[EXTRACTED RECORDS Boundary: Start]

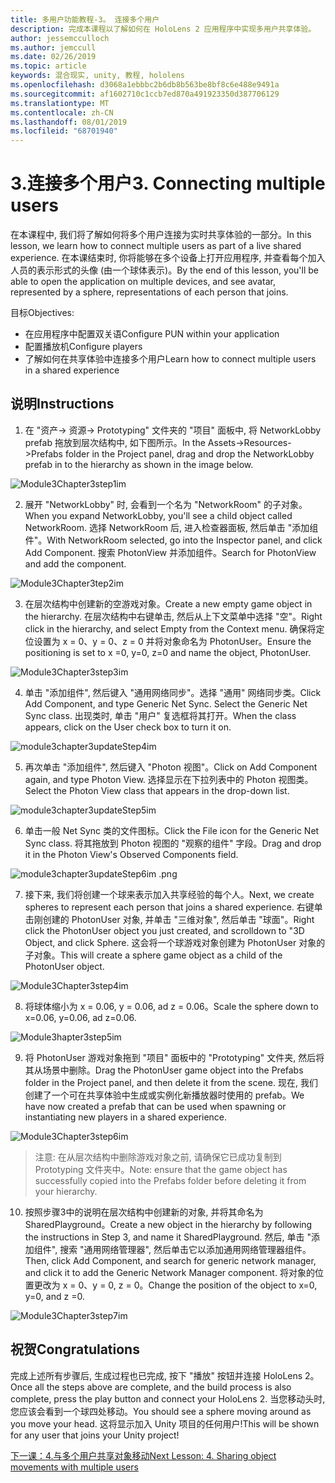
 ```yaml
---
title: 多用户功能教程-3。 连接多个用户
description: 完成本课程以了解如何在 HoloLens 2 应用程序中实现多用户共享体验。
author: jessemcculloch
ms.author: jemccull
ms.date: 02/26/2019
ms.topic: article
keywords: 混合现实, unity, 教程, hololens
ms.openlocfilehash: d3068a1ebbbc2b6db8b563be8bf8c6e488e9491a
ms.sourcegitcommit: af1602710c1ccb7ed870a491923350d387706129
ms.translationtype: MT
ms.contentlocale: zh-CN
ms.lasthandoff: 08/01/2019
ms.locfileid: "68701940"
---
```

# <a name="3-connecting-multiple-users"></a><span data-ttu-id="fa37e-105">3.连接多个用户</span><span class="sxs-lookup"><span data-stu-id="fa37e-105">3. Connecting multiple users</span></span>

<span data-ttu-id="fa37e-106">在本课程中, 我们将了解如何将多个用户连接为实时共享体验的一部分。</span><span class="sxs-lookup"><span data-stu-id="fa37e-106">In this lesson, we learn how to connect multiple users as part of a live shared experience.</span></span> <span data-ttu-id="fa37e-107">在本课结束时, 你将能够在多个设备上打开应用程序, 并查看每个加入人员的表示形式的头像 (由一个球体表示)。</span><span class="sxs-lookup"><span data-stu-id="fa37e-107">By the end of this lesson, you'll be able to open the application on multiple devices, and see avatar, represented by a sphere, representations of each person that joins.</span></span> 

<span data-ttu-id="fa37e-108">目标</span><span class="sxs-lookup"><span data-stu-id="fa37e-108">Objectives:</span></span>

- <span data-ttu-id="fa37e-109">在应用程序中配置双关语</span><span class="sxs-lookup"><span data-stu-id="fa37e-109">Configure PUN within your application</span></span>
- <span data-ttu-id="fa37e-110">配置播放机</span><span class="sxs-lookup"><span data-stu-id="fa37e-110">Configure players</span></span>
- <span data-ttu-id="fa37e-111">了解如何在共享体验中连接多个用户</span><span class="sxs-lookup"><span data-stu-id="fa37e-111">Learn how to connect multiple users in a shared experience</span></span>

## <a name="instructions"></a><span data-ttu-id="fa37e-112">说明</span><span class="sxs-lookup"><span data-stu-id="fa37e-112">Instructions</span></span>

1. <span data-ttu-id="fa37e-113">在 "资产-> 资源-> Prototyping" 文件夹的 "项目" 面板中, 将 NetworkLobby prefab 拖放到层次结构中, 如下图所示。</span><span class="sxs-lookup"><span data-stu-id="fa37e-113">In the Assets->Resources->Prefabs folder in the Project panel, drag and drop the NetworkLobby prefab in to the hierarchy as shown in the image below.</span></span>

![Module3Chapter3step1im](images/module3chapter3step1im.PNG)

2. <span data-ttu-id="fa37e-115">展开 "NetworkLobby" 时, 会看到一个名为 "NetworkRoom" 的子对象。</span><span class="sxs-lookup"><span data-stu-id="fa37e-115">When you expand NetworkLobby, you'll see a child object called NetworkRoom.</span></span> <span data-ttu-id="fa37e-116">选择 NetworkRoom 后, 进入检查器面板, 然后单击 "添加组件"。</span><span class="sxs-lookup"><span data-stu-id="fa37e-116">With NetworkRoom selected, go into the Inspector panel, and click Add Component.</span></span> <span data-ttu-id="fa37e-117">搜索 PhotonView 并添加组件。</span><span class="sxs-lookup"><span data-stu-id="fa37e-117">Search for PhotonView and add the component.</span></span>

![Module3Chapter3tep2im](images/module3chapter3step2im.PNG)

3. <span data-ttu-id="fa37e-119">在层次结构中创建新的空游戏对象。</span><span class="sxs-lookup"><span data-stu-id="fa37e-119">Create a new empty game object in the hierarchy.</span></span> <span data-ttu-id="fa37e-120">在层次结构中右键单击, 然后从上下文菜单中选择 "空"。</span><span class="sxs-lookup"><span data-stu-id="fa37e-120">Right click in the hierarchy, and select Empty from the Context menu.</span></span> <span data-ttu-id="fa37e-121">确保将定位设置为 x = 0、y = 0、z = 0 并将对象命名为 PhotonUser。</span><span class="sxs-lookup"><span data-stu-id="fa37e-121">Ensure the positioning is set to x =0, y=0, z=0 and name the object, PhotonUser.</span></span>

![Module3Chapter3step3im](images/module3chapter3step3im.PNG)

4. <span data-ttu-id="fa37e-123">单击 "添加组件", 然后键入 "通用网络同步"。选择 "通用" 网络同步类。</span><span class="sxs-lookup"><span data-stu-id="fa37e-123">Click Add Component, and type Generic Net Sync. Select the Generic Net Sync class.</span></span> <span data-ttu-id="fa37e-124">出现类时, 单击 "用户" 复选框将其打开。</span><span class="sxs-lookup"><span data-stu-id="fa37e-124">When the class appears, click on the User check box to turn it on.</span></span> 

![module3chapter3updateStep4im](images/module3chapter3updateStep4im.png)

5. <span data-ttu-id="fa37e-126">再次单击 "添加组件", 然后键入 "Photon 视图"。</span><span class="sxs-lookup"><span data-stu-id="fa37e-126">Click on Add Component again, and type Photon View.</span></span> <span data-ttu-id="fa37e-127">选择显示在下拉列表中的 Photon 视图类。</span><span class="sxs-lookup"><span data-stu-id="fa37e-127">Select the Photon View class that appears in the drop-down list.</span></span>

![module3chapter3updateStep5im](images/module3chapter3updateStep5im.png)

6. <span data-ttu-id="fa37e-129">单击一般 Net Sync 类的文件图标。</span><span class="sxs-lookup"><span data-stu-id="fa37e-129">Click the File icon for the Generic Net Sync class.</span></span> <span data-ttu-id="fa37e-130">将其拖放到 Photon 视图的 "观察的组件" 字段。</span><span class="sxs-lookup"><span data-stu-id="fa37e-130">Drag and drop it in the Photon View's Observed Components field.</span></span> 

![module3chapter3updateStep6im .png](images/module3chapter3updateStep6im.png) 

7. <span data-ttu-id="fa37e-132">接下来, 我们将创建一个球来表示加入共享经验的每个人。</span><span class="sxs-lookup"><span data-stu-id="fa37e-132">Next, we create spheres to represent each person that joins a shared experience.</span></span> <span data-ttu-id="fa37e-133">右键单击刚创建的 PhotonUser 对象, 并单击 "三维对象", 然后单击 "球面"。</span><span class="sxs-lookup"><span data-stu-id="fa37e-133">Right click the PhotonUser object you just created, and scrolldown to "3D Object, and click Sphere.</span></span> <span data-ttu-id="fa37e-134">这会将一个球游戏对象创建为 PhotonUser 对象的子对象。</span><span class="sxs-lookup"><span data-stu-id="fa37e-134">This will create a sphere game object as a child of the PhotonUser object.</span></span>

![Module3Chapter3step4im](images/module3chapter3step4im.PNG)

8. <span data-ttu-id="fa37e-136">将球体缩小为 x = 0.06, y = 0.06, ad z = 0.06。</span><span class="sxs-lookup"><span data-stu-id="fa37e-136">Scale the sphere down to x=0.06, y=0.06, ad z=0.06.</span></span>

![Module3hapter3step5im](images/module3chapter3step5im.PNG)

9. <span data-ttu-id="fa37e-138">将 PhotonUser 游戏对象拖到 "项目" 面板中的 "Prototyping" 文件夹, 然后将其从场景中删除。</span><span class="sxs-lookup"><span data-stu-id="fa37e-138">Drag the PhotonUser game object into the Prefabs folder in the Project panel, and then delete it from the scene.</span></span> <span data-ttu-id="fa37e-139">现在, 我们创建了一个可在共享体验中生成或实例化新播放器时使用的 prefab。</span><span class="sxs-lookup"><span data-stu-id="fa37e-139">We have now created a prefab that can be used when spawning or instantiating new players in a shared experience.</span></span>

![Module3Chapter3step6im](images/module3chapter3step6im.PNG)

> <span data-ttu-id="fa37e-141">注意: 在从层次结构中删除游戏对象之前, 请确保它已成功复制到 Prototyping 文件夹中。</span><span class="sxs-lookup"><span data-stu-id="fa37e-141">Note: ensure that the game object has successfully copied into the Prefabs folder before deleting it from your hierarchy.</span></span>

10. <span data-ttu-id="fa37e-142">按照步骤3中的说明在层次结构中创建新的对象, 并将其命名为 SharedPlayground。</span><span class="sxs-lookup"><span data-stu-id="fa37e-142">Create a new object in the hierarchy by following the instructions in Step 3, and name it SharedPlayground.</span></span> <span data-ttu-id="fa37e-143">然后, 单击 "添加组件", 搜索 "通用网络管理器", 然后单击它以添加通用网络管理器组件。</span><span class="sxs-lookup"><span data-stu-id="fa37e-143">Then, click Add Component, and search for generic network manager, and click it to add the Generic Network Manager component.</span></span> <span data-ttu-id="fa37e-144">将对象的位置更改为 x = 0、y = 0, z = 0。</span><span class="sxs-lookup"><span data-stu-id="fa37e-144">Change the position of the object to x=0, y=0, and z =0.</span></span>

![Module3Chapter3step7im](images/module3chapter3step7im.PNG)


## <a name="congratulations"></a><span data-ttu-id="fa37e-146">祝贺</span><span class="sxs-lookup"><span data-stu-id="fa37e-146">Congratulations</span></span>

<span data-ttu-id="fa37e-147">完成上述所有步骤后, 生成过程也已完成, 按下 "播放" 按钮并连接 HoloLens 2。</span><span class="sxs-lookup"><span data-stu-id="fa37e-147">Once all the steps above are complete, and the build process is also complete, press the play button and connect your HoloLens 2.</span></span> <span data-ttu-id="fa37e-148">当您移动头时, 您应该会看到一个球四处移动。</span><span class="sxs-lookup"><span data-stu-id="fa37e-148">You should see a sphere moving around as you move your head.</span></span> <span data-ttu-id="fa37e-149">这将显示加入 Unity 项目的任何用户!</span><span class="sxs-lookup"><span data-stu-id="fa37e-149">This will be shown for any user that joins your Unity project!</span></span>

<span data-ttu-id="fa37e-150">[下一课：4.与多个用户共享对象移动](mrlearning-sharing(photon)-ch4.md)</span><span class="sxs-lookup"><span data-stu-id="fa37e-150">[Next Lesson: 4. Sharing object movements with multiple users](mrlearning-sharing(photon)-ch4.md)</span></span>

[EXTRACTED RECORDS Boundary: End]

* _EXERCISE REQUIREMENTS_:
Work out how many lines of the listing above include the word "然后键入". Reply with nothing but the count.

* _WRITTEN ANSWER_:
2